DIRECTIONS → Below are the records; locate each line with the word "privacy" and copy it.

DATA FOR PROCESSING section start

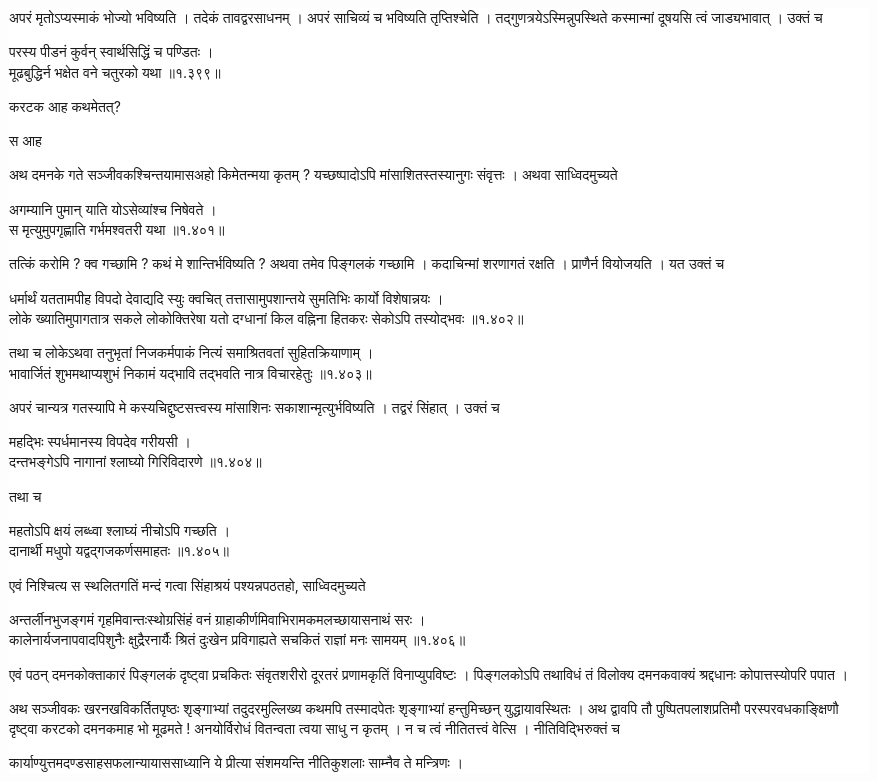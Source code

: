 अपरं मृतोऽप्यस्माकं भोज्यो भविष्यति । तदेकं तावद्वरसाधनम् । अपरं साचिव्यं च भविष्यति तृप्तिश्चेति । तद्गुणत्रयेऽस्मिन्नुपस्थिते कस्मान्मां दूषयसि त्वं जाड्यभावात् । उक्तं च

परस्य पीडनं कुर्वन् स्वार्थसिद्धिं च पण्डितः ।  
मूढबुद्धिर्न भक्षेत वने चतुरको यथा ॥१.३९९॥

करटक आह कथमेतत्?

स आह

<div class="js_include" url="../../upakathAH/01-16_vajradamShtranAmasimhakathA/"  newLevelForH1="3" includeTitle="true"> </div>

अथ दमनके गते सञ्जीवकश्चिन्तयामासअहो किमेतन्मया कृतम् ? यच्छष्पादोऽपि मांसाशितस्तस्यानुगः संवृत्तः । अथवा साध्विदमुच्यते

अगम्यानि पुमान् याति योऽसेव्यांश्च निषेवते ।  
स मृत्युमुपगृह्णाति गर्भमश्वतरी यथा ॥१.४०१॥

तत्किं करोमि ? क्व गच्छामि ? कथं मे शान्तिर्भविष्यति ? अथवा तमेव पिङ्गलकं गच्छामि । कदाचिन्मां शरणागतं रक्षति । प्राणैर्न वियोजयति । यत उक्तं च

धर्मार्थं यततामपीह विपदो देवाद्यदि स्युः क्वचित्
तत्तासामुपशान्तये सुमतिभिः कार्यो विशेषान्नयः ।  
लोके ख्यातिमुपागतात्र सकले लोकोक्तिरेषा यतो
दग्धानां किल वह्निना हितकरः सेकोऽपि तस्योद्भवः ॥१.४०२॥

तथा च
लोकेऽथवा तनुभृतां निजकर्मपाकं
नित्यं समाश्रितवतां सुहितक्रियाणाम् ।  
भावार्जितं शुभमथाप्यशुभं निकामं
यद्भावि तद्भवति नात्र विचारहेतुः ॥१.४०३॥

अपरं चान्यत्र गतस्यापि मे कस्यचिद्दुष्टसत्त्वस्य मांसाशिनः सकाशान्मृत्युर्भविष्यति । तद्वरं सिंहात् । उक्तं च

महद्भिः स्पर्धमानस्य विपदेव गरीयसी ।  
दन्तभङ्गेऽपि नागानां श्लाघ्यो गिरिविदारणे ॥१.४०४॥

तथा च

महतोऽपि क्षयं लब्ध्वा श्लाघ्यं नीचोऽपि गच्छति ।  
दानार्थी मधुपो यद्वद्गजकर्णसमाहतः ॥१.४०५॥

एवं निश्चित्य स स्थलितगतिं मन्दं गत्वा सिंहाश्रयं पश्यन्नपठतहो, साध्विदमुच्यते

अन्तर्लीनभुजङ्गमं गृहमिवान्तःस्थोग्रसिंहं वनं
ग्राहाकीर्णमिवाभिरामकमलच्छायासनाथं सरः ।  
कालेनार्यजनापवादपिशुनैः क्षुद्रैरनार्यैः श्रितं
दुःखेन प्रविगाह्यते सचकितं राज्ञां मनः सामयम् ॥१.४०६॥

एवं पठन् दमनकोक्ताकारं पिङ्गलकं दृष्ट्वा प्रचकितः संवृतशरीरो दूरतरं प्रणामकृतिं विनाप्युपविष्टः । पिङ्गलकोऽपि तथाविधं तं विलोक्य दमनकवाक्यं श्रद्दधानः कोपात्तस्योपरि पपात ।  

अथ सञ्जीवकः खरनखविकर्तितपृष्ठः शृङ्गाभ्यां तदुदरमुल्लिख्य कथमपि तस्मादपेतः शृङ्गाभ्यां हन्तुमिच्छन् युद्धायावस्थितः । अथ द्वावपि तौ पुष्पितपलाशप्रतिमौ परस्परवधकाङ्क्षिणौ दृष्ट्वा करटको दमनकमाह भो मूढमते ! अनयोर्विरोधं वितन्वता त्वया साधु न कृतम् । न च त्वं नीतितत्त्वं वेत्सि । नीतिविद्भिरुक्तं च

कार्याण्युत्तमदण्डसाहसफलान्यायाससाध्यानि ये प्रीत्या संशमयन्ति नीतिकुशलाः साम्नैव ते मन्त्रिणः ।  
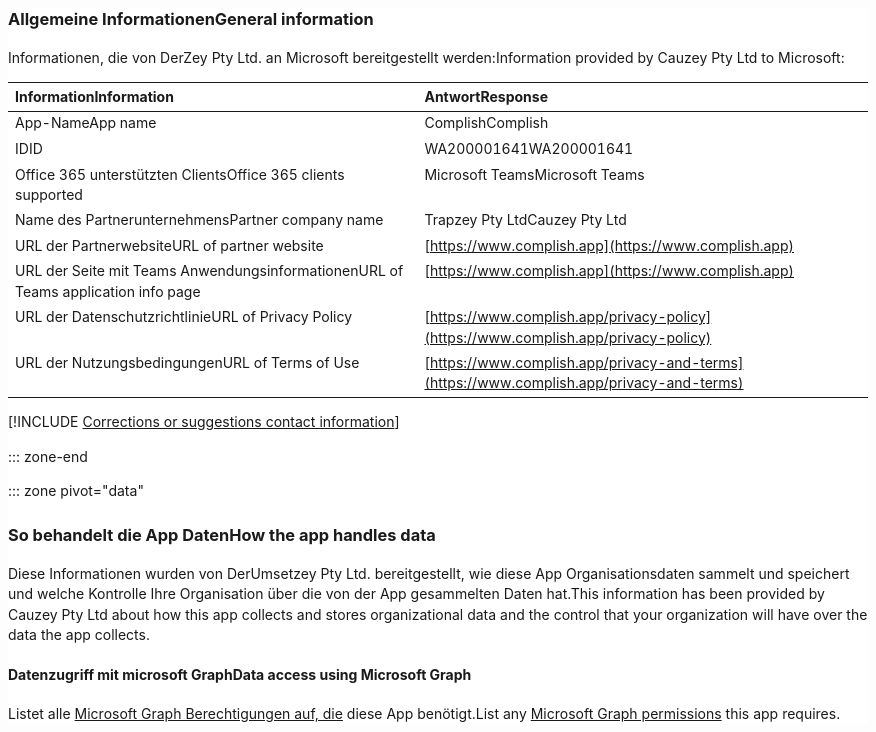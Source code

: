 ### <a name="general-information"></a><span data-ttu-id="dbd94-107">Allgemeine Informationen</span><span class="sxs-lookup"><span data-stu-id="dbd94-107">General information</span></span>

<span data-ttu-id="dbd94-108">Informationen, die von DerZey Pty Ltd. an Microsoft bereitgestellt werden:</span><span class="sxs-lookup"><span data-stu-id="dbd94-108">Information provided by Cauzey Pty Ltd to Microsoft:</span></span>

| <span data-ttu-id="dbd94-109">**Information**</span><span class="sxs-lookup"><span data-stu-id="dbd94-109">**Information**</span></span> | <span data-ttu-id="dbd94-110">**Antwort**</span><span class="sxs-lookup"><span data-stu-id="dbd94-110">**Response**</span></span> |
|:----------------|:-------------|
| <span data-ttu-id="dbd94-111">App-Name</span><span class="sxs-lookup"><span data-stu-id="dbd94-111">App name</span></span> | <span data-ttu-id="dbd94-112">Complish</span><span class="sxs-lookup"><span data-stu-id="dbd94-112">Complish</span></span> |
| <span data-ttu-id="dbd94-113">ID</span><span class="sxs-lookup"><span data-stu-id="dbd94-113">ID</span></span> | <span data-ttu-id="dbd94-114">WA200001641</span><span class="sxs-lookup"><span data-stu-id="dbd94-114">WA200001641</span></span> |
| <span data-ttu-id="dbd94-115">Office 365 unterstützten Clients</span><span class="sxs-lookup"><span data-stu-id="dbd94-115">Office 365 clients supported</span></span> | <span data-ttu-id="dbd94-116">Microsoft Teams</span><span class="sxs-lookup"><span data-stu-id="dbd94-116">Microsoft Teams</span></span> |
| <span data-ttu-id="dbd94-117">Name des Partnerunternehmens</span><span class="sxs-lookup"><span data-stu-id="dbd94-117">Partner company name</span></span> | <span data-ttu-id="dbd94-118">Trapzey Pty Ltd</span><span class="sxs-lookup"><span data-stu-id="dbd94-118">Cauzey Pty Ltd</span></span> |
| <span data-ttu-id="dbd94-119">URL der Partnerwebsite</span><span class="sxs-lookup"><span data-stu-id="dbd94-119">URL of partner website</span></span> | [https://www.complish.app](https://www.complish.app) |
| <span data-ttu-id="dbd94-120">URL der Seite mit Teams Anwendungsinformationen</span><span class="sxs-lookup"><span data-stu-id="dbd94-120">URL of Teams application info page</span></span> | [https://www.complish.app](https://www.complish.app) |
| <span data-ttu-id="dbd94-121">URL der Datenschutzrichtlinie</span><span class="sxs-lookup"><span data-stu-id="dbd94-121">URL of Privacy Policy</span></span> | [https://www.complish.app/privacy-policy](https://www.complish.app/privacy-policy) |
| <span data-ttu-id="dbd94-122">URL der Nutzungsbedingungen</span><span class="sxs-lookup"><span data-stu-id="dbd94-122">URL of Terms of Use</span></span> | [https://www.complish.app/privacy-and-terms](https://www.complish.app/privacy-and-terms) |

 [!INCLUDE [Corrections or suggestions contact information](../includes/corrections-or-suggestions.md)]

::: zone-end

::: zone pivot="data"

### <a name="how-the-app-handles-data"></a><span data-ttu-id="dbd94-123">So behandelt die App Daten</span><span class="sxs-lookup"><span data-stu-id="dbd94-123">How the app handles data</span></span>

<span data-ttu-id="dbd94-124">Diese Informationen wurden von DerUmsetzey Pty Ltd. bereitgestellt, wie diese App Organisationsdaten sammelt und speichert und welche Kontrolle Ihre Organisation über die von der App gesammelten Daten hat.</span><span class="sxs-lookup"><span data-stu-id="dbd94-124">This information has been provided by Cauzey Pty Ltd about how this app collects and stores organizational data and the control that your organization will have over the data the app collects.</span></span>

#### <a name="data-access-using-microsoft-graph"></a><span data-ttu-id="dbd94-125">Datenzugriff mit microsoft Graph</span><span class="sxs-lookup"><span data-stu-id="dbd94-125">Data access using Microsoft Graph</span></span>

<span data-ttu-id="dbd94-126">Listet alle [Microsoft Graph Berechtigungen auf, die](https://docs.microsoft.com/graph/permissions-reference) diese App benötigt.</span><span class="sxs-lookup"><span data-stu-id="dbd94-126">List any [Microsoft Graph permissions](https://docs.microsoft.com/graph/permissions-reference) this app requires.</span></span>
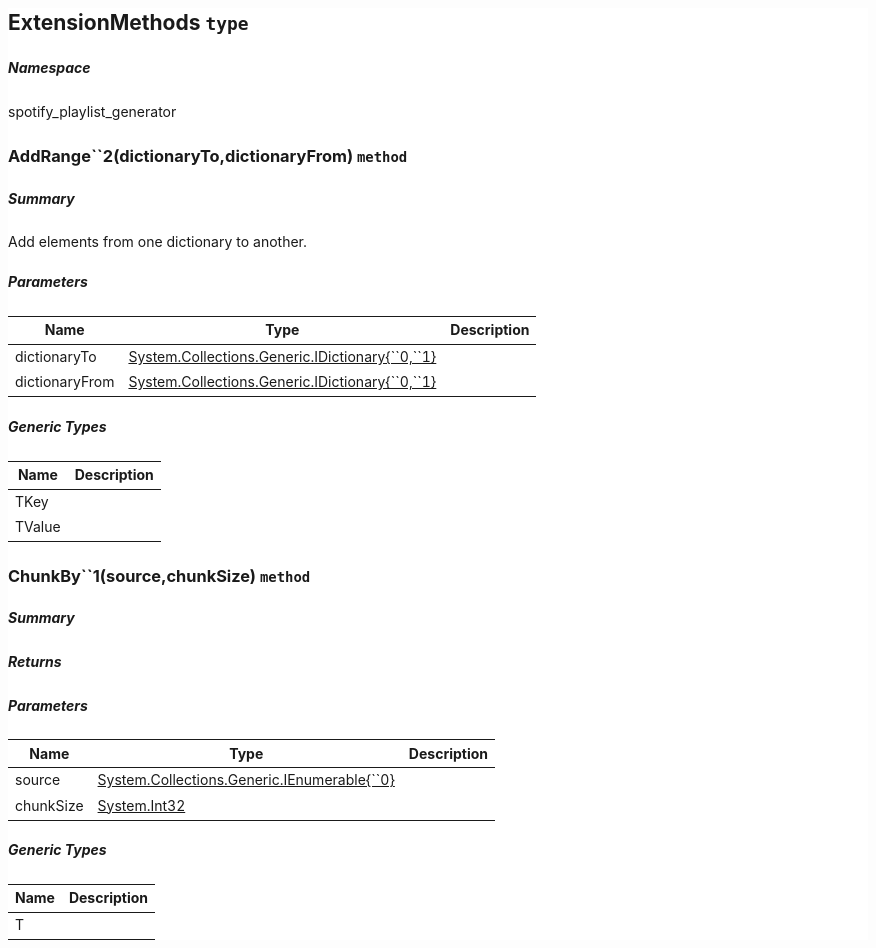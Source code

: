 <a name='T-spotify_playlist_generator-ExtensionMethods'></a>
## ExtensionMethods `type`

##### Namespace

spotify_playlist_generator

<a name='M-spotify_playlist_generator-ExtensionMethods-AddRange``2-System-Collections-Generic-IDictionary{``0,``1},System-Collections-Generic-IDictionary{``0,``1}-'></a>
### AddRange\`\`2(dictionaryTo,dictionaryFrom) `method`

##### Summary

Add elements from one dictionary to another.

##### Parameters

| Name | Type | Description |
| ---- | ---- | ----------- |
| dictionaryTo | [System.Collections.Generic.IDictionary{\`\`0,\`\`1}](http://msdn.microsoft.com/query/dev14.query?appId=Dev14IDEF1&l=EN-US&k=k:System.Collections.Generic.IDictionary 'System.Collections.Generic.IDictionary{``0,``1}') |  |
| dictionaryFrom | [System.Collections.Generic.IDictionary{\`\`0,\`\`1}](http://msdn.microsoft.com/query/dev14.query?appId=Dev14IDEF1&l=EN-US&k=k:System.Collections.Generic.IDictionary 'System.Collections.Generic.IDictionary{``0,``1}') |  |

##### Generic Types

| Name | Description |
| ---- | ----------- |
| TKey |  |
| TValue |  |

<a name='M-spotify_playlist_generator-ExtensionMethods-ChunkBy``1-System-Collections-Generic-IEnumerable{``0},System-Int32-'></a>
### ChunkBy\`\`1(source,chunkSize) `method`

##### Summary



##### Returns



##### Parameters

| Name | Type | Description |
| ---- | ---- | ----------- |
| source | [System.Collections.Generic.IEnumerable{\`\`0}](http://msdn.microsoft.com/query/dev14.query?appId=Dev14IDEF1&l=EN-US&k=k:System.Collections.Generic.IEnumerable 'System.Collections.Generic.IEnumerable{``0}') |  |
| chunkSize | [System.Int32](http://msdn.microsoft.com/query/dev14.query?appId=Dev14IDEF1&l=EN-US&k=k:System.Int32 'System.Int32') |  |

##### Generic Types

| Name | Description |
| ---- | ----------- |
| T |  |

DATA FOR PROCESSING section end

OUTPUT BELOW →
| <span data-ttu-id="dbd94-121">URL der Datenschutzrichtlinie</span><span class="sxs-lookup"><span data-stu-id="dbd94-121">URL of Privacy Policy</span></span> | [https://www.complish.app/privacy-policy](https://www.complish.app/privacy-policy) |
| <span data-ttu-id="dbd94-122">URL der Nutzungsbedingungen</span><span class="sxs-lookup"><span data-stu-id="dbd94-122">URL of Terms of Use</span></span> | [https://www.complish.app/privacy-and-terms](https://www.complish.app/privacy-and-terms) |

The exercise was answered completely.